Bio on Sara Teasdale:
Sara Teasdale received public admiration for her well-crafted lyrical poetry, which centered on a woman’s changing perspectives on beauty, love, and death. Teasdale’s work had always been characterized by its simplicity and clarity, her use of classical forms, and her passionate and romantic subject matter. The later books trace her growing finesse and poetic subtlety.
Sara Trevor Teasdale was born in St. Louis, Missouri, into an old, established, and devout family. She was home-schooled until she was nine and traveled frequently to Chicago, where she became part of the circle surrounding Poetry magazine and Harriet Monroe.
Teasdale published Sonnets to Duse, and Other Poems, her first volume of verse, in 1907. Her second collection, Helen of Troy, and Other Poems, followed in 1911, and her third, Rivers to the Sea, in 1915. Sometimes she published under the pseudonym Frances Trevor.
In 1914 Teasdale married Ernst Filsinger but divorced in 1929 and lived the rest of her life as a semi-invalid. Many of Teasdale’s poems chart developments in her own life, from her experiences as a sheltered young woman in St. Louis, to those as a successful yet increasingly uneasy writer in New York City.
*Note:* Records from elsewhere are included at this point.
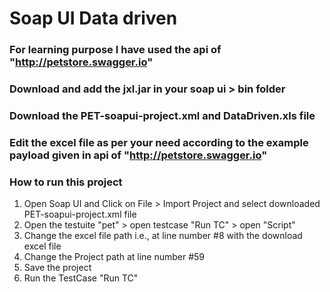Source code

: # Soap UI Data driven

### For learning purpose I have used the api of "http://petstore.swagger.io"

### Download and add the jxl.jar in your soap ui > bin folder

### Download the PET-soapui-project.xml and DataDriven.xls file

### Edit the excel file as per your need according to the example payload given in api of "http://petstore.swagger.io"

### How to run this project
  1. Open Soap UI and Click on File > Import Project and select downloaded PET-soapui-project.xml file
  2. Open the testuite "pet" > open testcase "Run TC" > open "Script"
  3. Change the excel file path i.e., at line number #8 with the download excel file
  4. Change the Project path at line number #59
  5. Save the project
  6. Run the TestCase "Run TC"
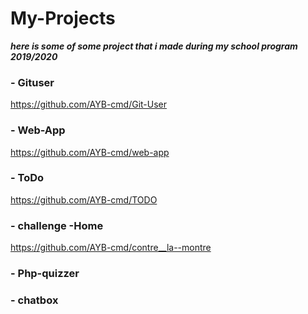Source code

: # My-Projects
***here is some of some project that i made during my school program 2019/2020***

### - Gituser ###
https://github.com/AYB-cmd/Git-User

### - Web-App ###
https://github.com/AYB-cmd/web-app

### - ToDo ###
https://github.com/AYB-cmd/TODO

### - challenge -Home
https://github.com/AYB-cmd/contre__la--montre

### - Php-quizzer ###


### - chatbox ###

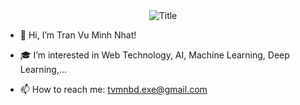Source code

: <div align="center">
  <img src="https://readme-typing-svg.herokuapp.com?font=Architects+Daughter&color=%2338C2FF&size=50&center=true&vCenter=true&height=60&width=600&lines=Heyyy!+I'm+Nhat+Tran+%3C3;Welcome+to+my+profile!" alt="Title"></img>
</div>

- 👋 Hi, I’m Tran Vu Minh Nhat!

- 🎓 I’m interested in Web Technology, AI, Machine Learning, Deep Learning,...

- 📫 How to reach me: <a href="mailto:tvmnbd.exe@gmail.com" alt="Email">tvmnbd.exe@gmail.com</a> 
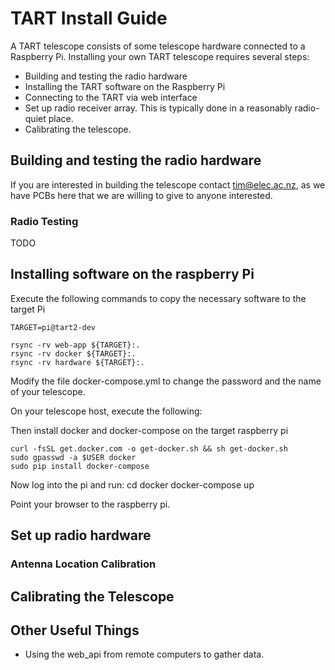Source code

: # TART Install Guide

A TART telescope consists of some telescope hardware connected to a Raspberry Pi. Installing your own TART telescope requires several steps:

* Building and testing the radio hardware
* Installing the TART software on the Raspberry Pi
* Connecting to the TART via web interface
* Set up radio receiver array. This is typically done in a reasonably radio-quiet place.
* Calibrating the telescope.

## Building and testing the radio hardware

If you are interested in building the telescope contact tim@elec.ac.nz, as we have PCBs here that we are willing to give to anyone interested.

### Radio Testing

TODO 

## Installing software on the raspberry Pi

Execute the following commands to copy the necessary software to the target Pi

    TARGET=pi@tart2-dev

    rsync -rv web-app ${TARGET}:.
    rsync -rv docker ${TARGET}:.
    rsync -rv hardware ${TARGET}:.

Modify the file docker-compose.yml to change the password and the name of your telescope.

On your telescope host, execute the following:

Then install docker and docker-compose on the target raspberry pi

    curl -fsSL get.docker.com -o get-docker.sh && sh get-docker.sh
    sudo gpasswd -a $USER docker
    sudo pip install docker-compose

Now log into the pi and run:
    cd docker
    docker-compose up
 
Point your browser to the raspberry pi.

## Set up radio hardware

### Antenna Location Calibration

## Calibrating the Telescope

## Other Useful Things

* Using the web_api from remote computers to gather data.

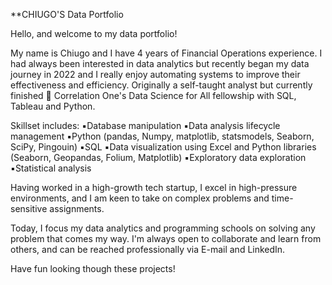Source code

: **CHIUGO'S Data Portfolio

Hello, and welcome to my data portfolio!

My name is Chiugo and I have 4 years of Financial Operations experience. I had always been interested in data analytics but recently began my data journey in 2022 and I really enjoy automating systems to improve their effectiveness and efficiency.
Originally a self-taught analyst but currently finished 📶 Correlation One's Data Science for All fellowship with SQL, Tableau and Python.

Skillset includes:
▪️Database manipulation
▪️Data analysis lifecycle management
▪️Python (pandas, Numpy, matplotlib, statsmodels, Seaborn, SciPy, Pingouin)
▪️SQL
▪️Data visualization using Excel and Python libraries (Seaborn, Geopandas, Folium, Matplotlib)
▪️Exploratory data exploration
▪️Statistical analysis

Having worked in a high-growth tech startup, I excel in high-pressure environments, and I am keen to take on complex problems and time-sensitive assignments.

Today, I focus my data analytics and programming schools on solving any problem that comes my way. I'm always open to collaborate and learn from others, and can be reached professionally via E-mail and LinkedIn.

Have fun looking though these projects!
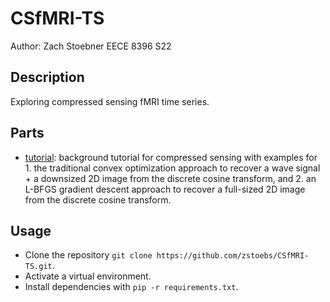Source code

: # CSfMRI-TS
Author: Zach Stoebner
EECE 8396 S22

## Description
Exploring compressed sensing fMRI time series.

## Parts
- [tutorial](/tutorial/): background tutorial for compressed sensing with examples for 1. the traditional convex optimization approach to recover a wave signal + a downsized 2D image from the discrete cosine transform, and 2. an L-BFGS gradient descent approach to recover a full-sized 2D image from the discrete cosine transform. 

## Usage
- Clone the repository `git clone https://github.com/zstoebs/CSfMRI-TS.git`.
- Activate a virtual environment.
- Install dependencies with `pip -r requirements.txt`.
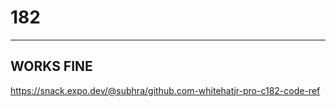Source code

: # 182
-------------




WORKS FINE
--------------

https://snack.expo.dev/@subhra/github.com-whitehatjr-pro-c182-code-ref





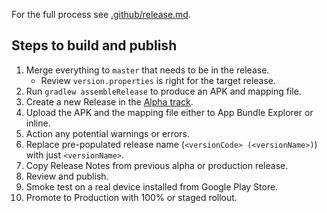 For the full process see [.github/release.md](https://github.com/TWiStErRob/.github/blob/main/RELEASE.md).

## Steps to build and publish

1. Merge everything to `master` that needs to be in the release.
    * Review `version.properties` is right for the target release.
1. Run `gradlew assembleRelease` to produce an APK and mapping file.
1. Create a new Release in the [Alpha track](https://play.google.com/console/u/0/developers/7995455198986011414/app/4975572518830095346/tracks/4697933933227240965).
1. Upload the APK and the mapping file either to App Bundle Explorer or inline.
1. Action any potential warnings or errors.
1. Replace pre-populated release name (`<versionCode> (<versionName>)`) with just `<versionName>`. 
1. Copy Release Notes from previous alpha or production release.
1. Review and publish.
1. Smoke test on a real device installed from Google Play Store.
1. Promote to Production with 100% or staged rollout.
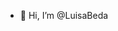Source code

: - 👋 Hi, I’m @LuisaBeda


<!---
LuisaBeda/LuisaBeda is a ✨ special ✨ repository because its `README.md` (this file) appears on your GitHub profile.
You can click the Preview link to take a look at your changes.
--->

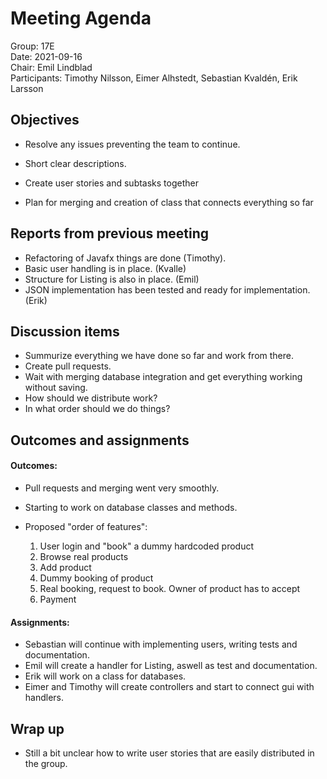 # Meeting Agenda

Group: 17E
\
Date: 2021-09-16
\
Chair: Emil Lindblad
\
Participants: Timothy Nilsson, Eimer Alhstedt, Sebastian Kvaldén, Erik Larsson



## Objectives

- Resolve any issues preventing the team to continue.
- Short clear descriptions.

- Create user stories and subtasks together
- Plan for merging and creation of class that connects everything so far


## Reports from previous meeting

- Refactoring of Javafx things are done (Timothy).
- Basic user handling is in place. (Kvalle)
- Structure for Listing is also in place. (Emil)
- JSON implementation has been tested and ready for implementation. (Erik)


## Discussion items

- Summurize everything we have done so far and work from there.
- Create pull requests.
- Wait with merging database integration and get everything working without saving.
- How should we distribute work?
- In what order should we do things?

## Outcomes and assignments

#### Outcomes:

- Pull requests and merging went very smoothly.
- Starting to work on database classes and methods.

- Proposed "order of features":
    1. User login and "book" a dummy hardcoded product
    2. Browse real products
    3. Add product
    4. Dummy booking of product
    5. Real booking, request to book. Owner of product has to accept
    6. Payment

#### Assignments:

- Sebastian will continue with implementing users, writing tests and documentation.
- Emil will create a handler for Listing, aswell as test and documentation.
- Erik will work on a class for databases.
- Eimer and Timothy will create controllers and start to connect gui with handlers.


## Wrap up

- Still a bit unclear how to write user stories that are easily distributed in the group.
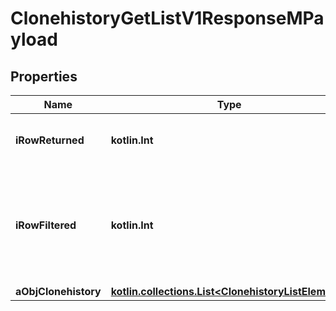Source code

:
# ClonehistoryGetListV1ResponseMPayload

## Properties
Name | Type | Description | Notes
------------ | ------------- | ------------- | -------------
**iRowReturned** | **kotlin.Int** | The number of rows returned | 
**iRowFiltered** | **kotlin.Int** | The number of rows matching your filters (if any) or the total number of rows | 
**aObjClonehistory** | [**kotlin.collections.List&lt;ClonehistoryListElement&gt;**](ClonehistoryListElement.md) |  | 



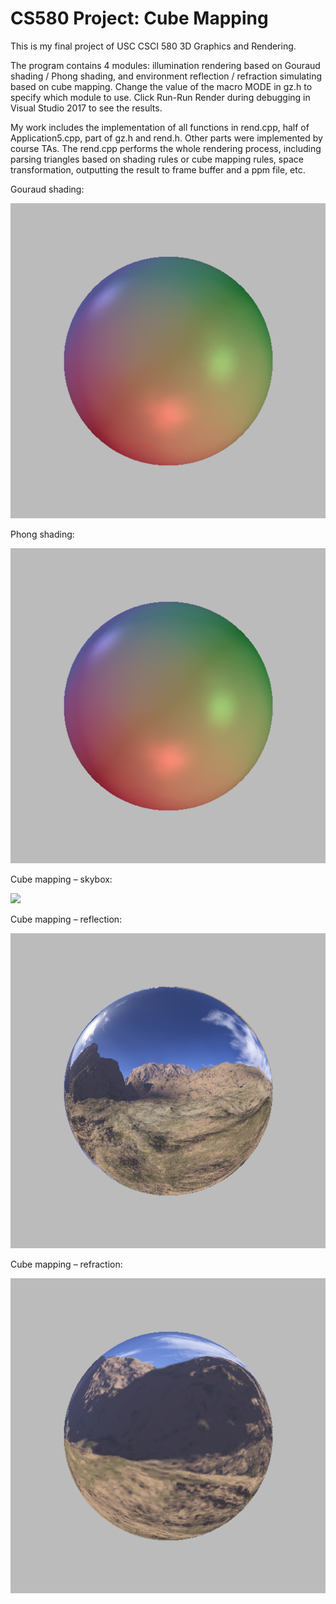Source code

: # CS580 Project: Cube Mapping

This is my final project of USC CSCI 580 3D Graphics and Rendering. 

The program contains 4 modules: illumination rendering based on Gouraud shading / Phong shading, and environment reflection / refraction simulating based on cube mapping. Change the value of the macro MODE in gz.h to specify which module to use. Click Run-Run Render during debugging in Visual Studio 2017 to see the results.

My work includes the implementation of all functions in rend.cpp, half of Application5.cpp, part of gz.h and rend.h. Other parts were implemented by course TAs. The rend.cpp performs the whole rendering process, including parsing triangles based on shading rules or cube mapping rules, space transformation, outputting the result to frame buffer and a ppm file, etc.

Gouraud shading:

![](https://github.com/tyang863/CS580project-Cube-Mapping/blob/main/1.png)

Phong shading:

![](https://github.com/tyang863/CS580project-Cube-Mapping/blob/main/2.png)

Cube mapping – skybox:

![](https://github.com/tyang863/CS580project-Cube-Mapping/blob/main/5.png)

Cube mapping – reflection:

![](https://github.com/tyang863/CS580project-Cube-Mapping/blob/main/3.png)

Cube mapping – refraction:

![](https://github.com/tyang863/CS580project-Cube-Mapping/blob/main/4.png)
She won the first Columbia Poetry Prize in 1918, a prize that would later be renamed the Pulitzer Prize for Poetry. Critics found much of Teasdale’s poetry to be unsophisticated but full of musical language and evocative emotion.
Sonnets to Duse and Other Poems (1907), Helen of Troy and Other Poems (1911), Love Songs (1917), Flame and Shadow (1920), Dark of the Moon (1926), Stars To-night (1930), Strange Victory (1933)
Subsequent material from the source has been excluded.